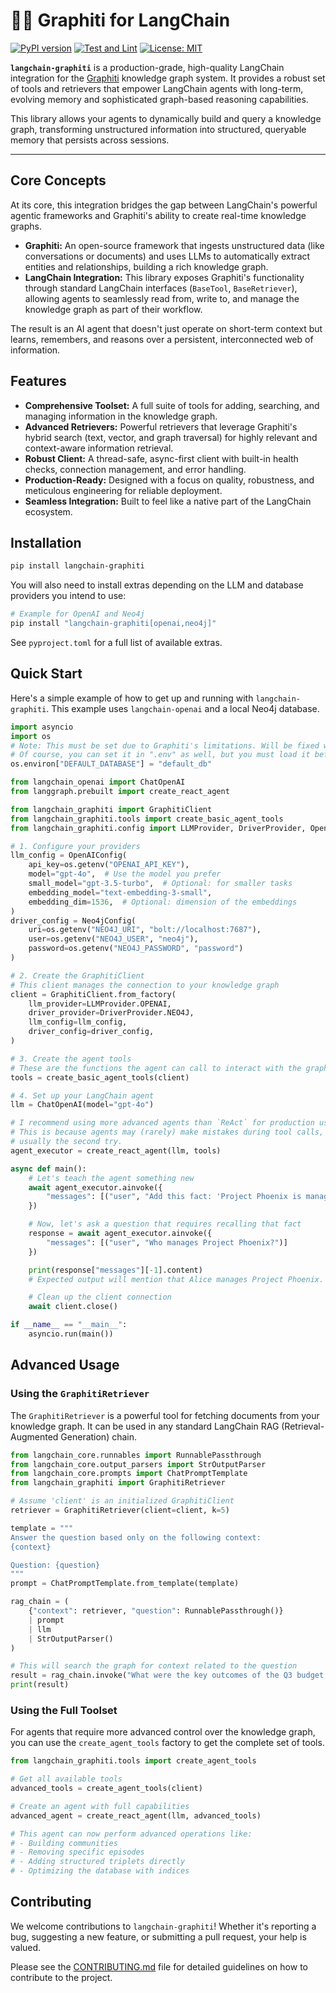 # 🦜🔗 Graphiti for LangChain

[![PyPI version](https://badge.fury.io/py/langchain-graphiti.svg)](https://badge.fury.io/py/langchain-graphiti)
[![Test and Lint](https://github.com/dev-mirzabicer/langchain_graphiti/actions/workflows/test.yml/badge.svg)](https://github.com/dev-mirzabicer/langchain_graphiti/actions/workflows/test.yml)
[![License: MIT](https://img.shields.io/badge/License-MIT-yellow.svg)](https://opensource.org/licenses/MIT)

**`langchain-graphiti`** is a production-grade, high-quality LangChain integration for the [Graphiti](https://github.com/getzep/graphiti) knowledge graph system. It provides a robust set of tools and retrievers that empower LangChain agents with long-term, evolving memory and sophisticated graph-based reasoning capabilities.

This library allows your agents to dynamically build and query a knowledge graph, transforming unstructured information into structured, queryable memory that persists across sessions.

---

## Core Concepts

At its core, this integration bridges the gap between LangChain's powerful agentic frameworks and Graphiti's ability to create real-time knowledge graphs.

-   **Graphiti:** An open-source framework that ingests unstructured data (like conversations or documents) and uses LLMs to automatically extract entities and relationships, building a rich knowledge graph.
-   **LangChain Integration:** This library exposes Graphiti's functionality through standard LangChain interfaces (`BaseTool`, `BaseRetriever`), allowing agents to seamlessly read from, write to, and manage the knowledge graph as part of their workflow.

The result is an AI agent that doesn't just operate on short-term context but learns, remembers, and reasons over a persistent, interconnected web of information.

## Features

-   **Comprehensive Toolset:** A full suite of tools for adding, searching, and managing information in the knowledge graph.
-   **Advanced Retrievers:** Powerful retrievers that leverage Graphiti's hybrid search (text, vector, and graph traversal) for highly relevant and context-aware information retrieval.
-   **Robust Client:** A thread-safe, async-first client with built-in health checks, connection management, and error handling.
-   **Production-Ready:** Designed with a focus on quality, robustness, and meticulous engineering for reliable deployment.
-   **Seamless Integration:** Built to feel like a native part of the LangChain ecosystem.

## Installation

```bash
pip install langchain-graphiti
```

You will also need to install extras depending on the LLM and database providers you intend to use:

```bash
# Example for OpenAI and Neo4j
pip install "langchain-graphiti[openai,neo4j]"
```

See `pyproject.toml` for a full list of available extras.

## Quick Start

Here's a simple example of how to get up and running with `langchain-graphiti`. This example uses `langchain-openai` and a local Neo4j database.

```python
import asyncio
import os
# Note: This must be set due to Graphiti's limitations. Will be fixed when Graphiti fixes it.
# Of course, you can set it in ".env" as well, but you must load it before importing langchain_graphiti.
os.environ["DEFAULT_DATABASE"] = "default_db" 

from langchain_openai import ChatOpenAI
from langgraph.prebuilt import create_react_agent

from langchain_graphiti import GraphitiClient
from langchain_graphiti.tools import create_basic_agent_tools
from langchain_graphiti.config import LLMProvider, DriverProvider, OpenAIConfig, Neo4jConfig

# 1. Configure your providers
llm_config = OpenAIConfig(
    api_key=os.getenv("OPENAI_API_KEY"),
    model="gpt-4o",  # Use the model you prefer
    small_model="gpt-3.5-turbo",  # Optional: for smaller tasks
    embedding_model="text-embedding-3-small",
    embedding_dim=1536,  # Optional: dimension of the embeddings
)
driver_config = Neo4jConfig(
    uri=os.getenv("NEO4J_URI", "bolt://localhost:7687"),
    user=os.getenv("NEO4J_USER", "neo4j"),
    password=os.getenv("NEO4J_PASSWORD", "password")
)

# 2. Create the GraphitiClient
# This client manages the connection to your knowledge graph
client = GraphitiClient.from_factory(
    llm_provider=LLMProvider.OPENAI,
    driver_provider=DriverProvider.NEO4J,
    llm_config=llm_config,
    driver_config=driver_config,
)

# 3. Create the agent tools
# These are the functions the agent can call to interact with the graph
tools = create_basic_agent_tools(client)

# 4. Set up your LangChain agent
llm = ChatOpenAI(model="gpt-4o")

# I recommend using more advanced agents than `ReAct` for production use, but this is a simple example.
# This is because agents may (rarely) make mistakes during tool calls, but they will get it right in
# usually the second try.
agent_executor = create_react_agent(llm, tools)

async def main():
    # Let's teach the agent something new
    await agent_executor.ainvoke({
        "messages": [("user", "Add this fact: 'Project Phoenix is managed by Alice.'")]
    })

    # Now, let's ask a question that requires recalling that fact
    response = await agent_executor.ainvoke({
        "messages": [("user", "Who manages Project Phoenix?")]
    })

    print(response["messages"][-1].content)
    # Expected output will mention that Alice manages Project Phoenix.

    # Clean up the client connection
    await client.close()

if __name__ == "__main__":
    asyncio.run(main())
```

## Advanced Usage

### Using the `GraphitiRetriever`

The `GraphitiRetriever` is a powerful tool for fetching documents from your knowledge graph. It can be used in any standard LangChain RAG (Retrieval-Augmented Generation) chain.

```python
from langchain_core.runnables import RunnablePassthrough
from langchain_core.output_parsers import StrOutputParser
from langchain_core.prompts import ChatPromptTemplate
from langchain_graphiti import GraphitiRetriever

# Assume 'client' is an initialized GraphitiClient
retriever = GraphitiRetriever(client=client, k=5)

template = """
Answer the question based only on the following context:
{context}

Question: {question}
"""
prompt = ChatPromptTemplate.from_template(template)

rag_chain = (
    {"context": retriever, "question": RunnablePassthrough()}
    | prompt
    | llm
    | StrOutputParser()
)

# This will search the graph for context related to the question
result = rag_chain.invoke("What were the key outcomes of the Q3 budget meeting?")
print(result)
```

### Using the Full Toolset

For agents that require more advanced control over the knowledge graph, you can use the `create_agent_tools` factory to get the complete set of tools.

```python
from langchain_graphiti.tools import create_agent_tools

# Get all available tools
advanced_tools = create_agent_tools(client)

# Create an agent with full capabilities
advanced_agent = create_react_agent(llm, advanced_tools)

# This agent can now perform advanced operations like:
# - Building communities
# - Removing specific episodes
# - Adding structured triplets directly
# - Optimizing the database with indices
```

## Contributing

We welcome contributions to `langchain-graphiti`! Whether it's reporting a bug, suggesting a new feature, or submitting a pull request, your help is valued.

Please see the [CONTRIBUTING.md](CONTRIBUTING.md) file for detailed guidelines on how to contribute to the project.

+++

If a record above holds a picture, leave the picture out and write out everything else exactly.

 # 🦜🔗 Graphiti for LangChain

[![PyPI version](https://badge.fury.io/py/langchain-graphiti.svg)](https://badge.fury.io/py/langchain-graphiti)
[![Test and Lint](https://github.com/dev-mirzabicer/langchain_graphiti/actions/workflows/test.yml/badge.svg)](https://github.com/dev-mirzabicer/langchain_graphiti/actions/workflows/test.yml)
[![License: MIT](https://img.shields.io/badge/License-MIT-yellow.svg)](https://opensource.org/licenses/MIT)

**`langchain-graphiti`** is a production-grade, high-quality LangChain integration for the [Graphiti](https://github.com/getzep/graphiti) knowledge graph system. It provides a robust set of tools and retrievers that empower LangChain agents with long-term, evolving memory and sophisticated graph-based reasoning capabilities.

This library allows your agents to dynamically build and query a knowledge graph, transforming unstructured information into structured, queryable memory that persists across sessions.

---

## Core Concepts

At its core, this integration bridges the gap between LangChain's powerful agentic frameworks and Graphiti's ability to create real-time knowledge graphs.

-   **Graphiti:** An open-source framework that ingests unstructured data (like conversations or documents) and uses LLMs to automatically extract entities and relationships, building a rich knowledge graph.
-   **LangChain Integration:** This library exposes Graphiti's functionality through standard LangChain interfaces (`BaseTool`, `BaseRetriever`), allowing agents to seamlessly read from, write to, and manage the knowledge graph as part of their workflow.

The result is an AI agent that doesn't just operate on short-term context but learns, remembers, and reasons over a persistent, interconnected web of information.

## Features

-   **Comprehensive Toolset:** A full suite of tools for adding, searching, and managing information in the knowledge graph.
-   **Advanced Retrievers:** Powerful retrievers that leverage Graphiti's hybrid search (text, vector, and graph traversal) for highly relevant and context-aware information retrieval.
-   **Robust Client:** A thread-safe, async-first client with built-in health checks, connection management, and error handling.
-   **Production-Ready:** Designed with a focus on quality, robustness, and meticulous engineering for reliable deployment.
-   **Seamless Integration:** Built to feel like a native part of the LangChain ecosystem.

## Installation

```bash
pip install langchain-graphiti
```

You will also need to install extras depending on the LLM and database providers you intend to use:

```bash
# Example for OpenAI and Neo4j
pip install "langchain-graphiti[openai,neo4j]"
```

See `pyproject.toml` for a full list of available extras.

## Quick Start

Here's a simple example of how to get up and running with `langchain-graphiti`. This example uses `langchain-openai` and a local Neo4j database.

```python
import asyncio
import os
# Note: This must be set due to Graphiti's limitations. Will be fixed when Graphiti fixes it.
# Of course, you can set it in ".env" as well, but you must load it before importing langchain_graphiti.
os.environ["DEFAULT_DATABASE"] = "default_db" 

from langchain_openai import ChatOpenAI
from langgraph.prebuilt import create_react_agent

from langchain_graphiti import GraphitiClient
from langchain_graphiti.tools import create_basic_agent_tools
from langchain_graphiti.config import LLMProvider, DriverProvider, OpenAIConfig, Neo4jConfig

# 1. Configure your providers
llm_config = OpenAIConfig(
    api_key=os.getenv("OPENAI_API_KEY"),
    model="gpt-4o",  # Use the model you prefer
    small_model="gpt-3.5-turbo",  # Optional: for smaller tasks
    embedding_model="text-embedding-3-small",
    embedding_dim=1536,  # Optional: dimension of the embeddings
)
driver_config = Neo4jConfig(
    uri=os.getenv("NEO4J_URI", "bolt://localhost:7687"),
    user=os.getenv("NEO4J_USER", "neo4j"),
    password=os.getenv("NEO4J_PASSWORD", "password")
)

# 2. Create the GraphitiClient
# This client manages the connection to your knowledge graph
client = GraphitiClient.from_factory(
    llm_provider=LLMProvider.OPENAI,
    driver_provider=DriverProvider.NEO4J,
    llm_config=llm_config,
    driver_config=driver_config,
)

# 3. Create the agent tools
# These are the functions the agent can call to interact with the graph
tools = create_basic_agent_tools(client)

# 4. Set up your LangChain agent
llm = ChatOpenAI(model="gpt-4o")

# I recommend using more advanced agents than `ReAct` for production use, but this is a simple example.
# This is because agents may (rarely) make mistakes during tool calls, but they will get it right in
# usually the second try.
agent_executor = create_react_agent(llm, tools)

async def main():
    # Let's teach the agent something new
    await agent_executor.ainvoke({
        "messages": [("user", "Add this fact: 'Project Phoenix is managed by Alice.'")]
    })

    # Now, let's ask a question that requires recalling that fact
    response = await agent_executor.ainvoke({
        "messages": [("user", "Who manages Project Phoenix?")]
    })

    print(response["messages"][-1].content)
    # Expected output will mention that Alice manages Project Phoenix.

    # Clean up the client connection
    await client.close()

if __name__ == "__main__":
    asyncio.run(main())
```

## Advanced Usage

### Using the `GraphitiRetriever`

The `GraphitiRetriever` is a powerful tool for fetching documents from your knowledge graph. It can be used in any standard LangChain RAG (Retrieval-Augmented Generation) chain.

```python
from langchain_core.runnables import RunnablePassthrough
from langchain_core.output_parsers import StrOutputParser
from langchain_core.prompts import ChatPromptTemplate
from langchain_graphiti import GraphitiRetriever

# Assume 'client' is an initialized GraphitiClient
retriever = GraphitiRetriever(client=client, k=5)

template = """
Answer the question based only on the following context:
{context}

Question: {question}
"""
prompt = ChatPromptTemplate.from_template(template)

rag_chain = (
    {"context": retriever, "question": RunnablePassthrough()}
    | prompt
    | llm
    | StrOutputParser()
)

# This will search the graph for context related to the question
result = rag_chain.invoke("What were the key outcomes of the Q3 budget meeting?")
print(result)
```

### Using the Full Toolset

For agents that require more advanced control over the knowledge graph, you can use the `create_agent_tools` factory to get the complete set of tools.

```python
from langchain_graphiti.tools import create_agent_tools

# Get all available tools
advanced_tools = create_agent_tools(client)

# Create an agent with full capabilities
advanced_agent = create_react_agent(llm, advanced_tools)

# This agent can now perform advanced operations like:
# - Building communities
# - Removing specific episodes
# - Adding structured triplets directly
# - Optimizing the database with indices
```

## Contributing

We welcome contributions to `langchain-graphiti`! Whether it's reporting a bug, suggesting a new feature, or submitting a pull request, your help is valued.

Please see the [CONTRIBUTING.md](CONTRIBUTING.md) file for detailed guidelines on how to contribute to the project.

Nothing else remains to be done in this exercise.